** Task prompt **
Write out every entry exactly; the pictures do not belong in the copy.

═══ Record excerpts

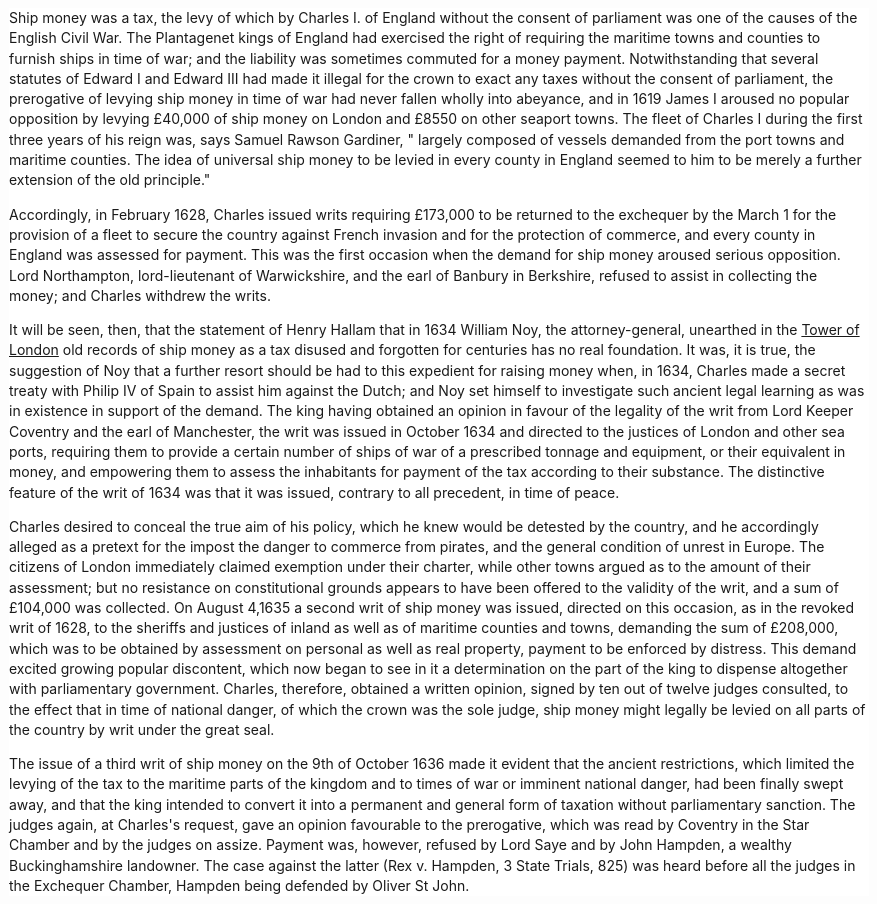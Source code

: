 
Ship money was a tax, the levy of which by Charles I. of England without the consent of parliament was one of the causes of the English Civil War. The Plantagenet kings of England had exercised the right of requiring the maritime towns and counties to furnish ships in time of war; and the liability was sometimes commuted for a money payment. Notwithstanding that several statutes of Edward I and Edward III had made it illegal for the crown to exact any taxes without the consent of parliament, the prerogative of levying ship money in time of war had never fallen wholly into abeyance, and in 1619 James I aroused no popular opposition by levying £40,000 of ship money on London and £8550 on other seaport towns. The fleet of Charles I during the first three years of his reign was, says Samuel Rawson Gardiner, " largely composed of vessels demanded from the port towns and maritime counties. The idea of universal ship money to be levied in every county in England seemed to him to be merely a further extension of the old principle."

Accordingly, in February 1628, Charles issued writs requiring £173,000 to be returned to the exchequer by the March 1 for the provision of a fleet to secure the country against French invasion and for the protection of commerce, and every county in England was assessed for payment. This was the first occasion when the demand for ship money aroused serious opposition. Lord Northampton, lord-lieutenant of Warwickshire, and the earl of Banbury in Berkshire, refused to assist in collecting the money; and Charles withdrew the writs. 

It will be seen, then, that the statement of Henry Hallam that in 1634 William Noy, the attorney-general, unearthed in the [Tower of London](/tower-of-london) old records of ship money as a tax disused and forgotten for centuries has no real foundation. It was, it is true, the suggestion of Noy that a further resort should be had to this expedient for raising money when, in 1634, Charles made a secret treaty with Philip IV of Spain to assist him against the Dutch; and Noy set himself to investigate such ancient legal learning as was in existence in support of the demand. The king having obtained an opinion in favour of the legality of the writ from Lord Keeper Coventry and the earl of Manchester, the writ was issued in October 1634 and directed to the justices of London and other sea ports, requiring them to provide a certain number of ships of war of a prescribed tonnage and equipment, or their equivalent in money, and empowering them to assess the inhabitants for payment of the tax according to their substance. The distinctive feature of the writ of 1634 was that it was issued, contrary to all precedent, in time of peace.

Charles desired to conceal the true aim of his policy, which he knew would be detested by the country, and he accordingly alleged as a pretext for the impost the danger to commerce from pirates, and the general condition of unrest in Europe. The citizens of London immediately claimed exemption under their charter, while other towns argued as to the amount of their assessment; but no resistance on constitutional grounds appears to have been offered to the validity of the writ, and a sum of £104,000 was collected. On August 4,1635 a second writ of ship money was issued, directed on this occasion, as in the revoked writ of 1628, to the sheriffs and justices of inland as well as of maritime counties and towns, demanding the sum of £208,000, which was to be obtained by assessment on personal as well as real property, payment to be enforced by distress. This demand excited growing popular discontent, which now began to see in it a determination on the part of the king to dispense altogether with parliamentary government. Charles, therefore, obtained a written opinion, signed by ten out of twelve judges consulted, to the effect that in time of national danger, of which the crown was the sole judge, ship money might legally be levied on all parts of the country by writ under the great seal.

The issue of a third writ of ship money on the 9th of October 1636 made it evident that the ancient restrictions, which limited the levying of the tax to the maritime parts of the kingdom and to times of war or imminent national danger, had been finally swept away, and that the king intended to convert it into a permanent and general form of taxation without parliamentary sanction. The judges again, at Charles's request, gave an opinion favourable to the prerogative, which was read by Coventry in the Star Chamber and by the judges on assize. Payment was, however, refused by Lord Saye and by John Hampden, a wealthy Buckinghamshire landowner. The case against the latter (Rex v. Hampden, 3 State Trials, 825) was heard before all the judges in the Exchequer Chamber, Hampden being defended by Oliver St John.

══════

** Answer section **
Source code

: 
Ship money was a tax, the levy of which by Charles I. of England without the consent of parliament was one of the causes of the English Civil War. The Plantagenet kings of England had exercised the right of requiring the maritime towns and counties to furnish ships in time of war; and the liability was sometimes commuted for a money payment. Notwithstanding that several statutes of Edward I and Edward III had made it illegal for the crown to exact any taxes without the consent of parliament, the prerogative of levying ship money in time of war had never fallen wholly into abeyance, and in 1619 James I aroused no popular opposition by levying £40,000 of ship money on London and £8550 on other seaport towns. The fleet of Charles I during the first three years of his reign was, says Samuel Rawson Gardiner, " largely composed of vessels demanded from the port towns and maritime counties. The idea of universal ship money to be levied in every county in England seemed to him to be merely a further extension of the old principle."

Accordingly, in February 1628, Charles issued writs requiring £173,000 to be returned to the exchequer by the March 1 for the provision of a fleet to secure the country against French invasion and for the protection of commerce, and every county in England was assessed for payment. This was the first occasion when the demand for ship money aroused serious opposition. Lord Northampton, lord-lieutenant of Warwickshire, and the earl of Banbury in Berkshire, refused to assist in collecting the money; and Charles withdrew the writs. 

It will be seen, then, that the statement of Henry Hallam that in 1634 William Noy, the attorney-general, unearthed in the [Tower of London](/tower-of-london) old records of ship money as a tax disused and forgotten for centuries has no real foundation. It was, it is true, the suggestion of Noy that a further resort should be had to this expedient for raising money when, in 1634, Charles made a secret treaty with Philip IV of Spain to assist him against the Dutch; and Noy set himself to investigate such ancient legal learning as was in existence in support of the demand. The king having obtained an opinion in favour of the legality of the writ from Lord Keeper Coventry and the earl of Manchester, the writ was issued in October 1634 and directed to the justices of London and other sea ports, requiring them to provide a certain number of ships of war of a prescribed tonnage and equipment, or their equivalent in money, and empowering them to assess the inhabitants for payment of the tax according to their substance. The distinctive feature of the writ of 1634 was that it was issued, contrary to all precedent, in time of peace.

Charles desired to conceal the true aim of his policy, which he knew would be detested by the country, and he accordingly alleged as a pretext for the impost the danger to commerce from pirates, and the general condition of unrest in Europe. The citizens of London immediately claimed exemption under their charter, while other towns argued as to the amount of their assessment; but no resistance on constitutional grounds appears to have been offered to the validity of the writ, and a sum of £104,000 was collected. On August 4,1635 a second writ of ship money was issued, directed on this occasion, as in the revoked writ of 1628, to the sheriffs and justices of inland as well as of maritime counties and towns, demanding the sum of £208,000, which was to be obtained by assessment on personal as well as real property, payment to be enforced by distress. This demand excited growing popular discontent, which now began to see in it a determination on the part of the king to dispense altogether with parliamentary government. Charles, therefore, obtained a written opinion, signed by ten out of twelve judges consulted, to the effect that in time of national danger, of which the crown was the sole judge, ship money might legally be levied on all parts of the country by writ under the great seal.

The issue of a third writ of ship money on the 9th of October 1636 made it evident that the ancient restrictions, which limited the levying of the tax to the maritime parts of the kingdom and to times of war or imminent national danger, had been finally swept away, and that the king intended to convert it into a permanent and general form of taxation without parliamentary sanction. The judges again, at Charles's request, gave an opinion favourable to the prerogative, which was read by Coventry in the Star Chamber and by the judges on assize. Payment was, however, refused by Lord Saye and by John Hampden, a wealthy Buckinghamshire landowner. The case against the latter (Rex v. Hampden, 3 State Trials, 825) was heard before all the judges in the Exchequer Chamber, Hampden being defended by Oliver St John.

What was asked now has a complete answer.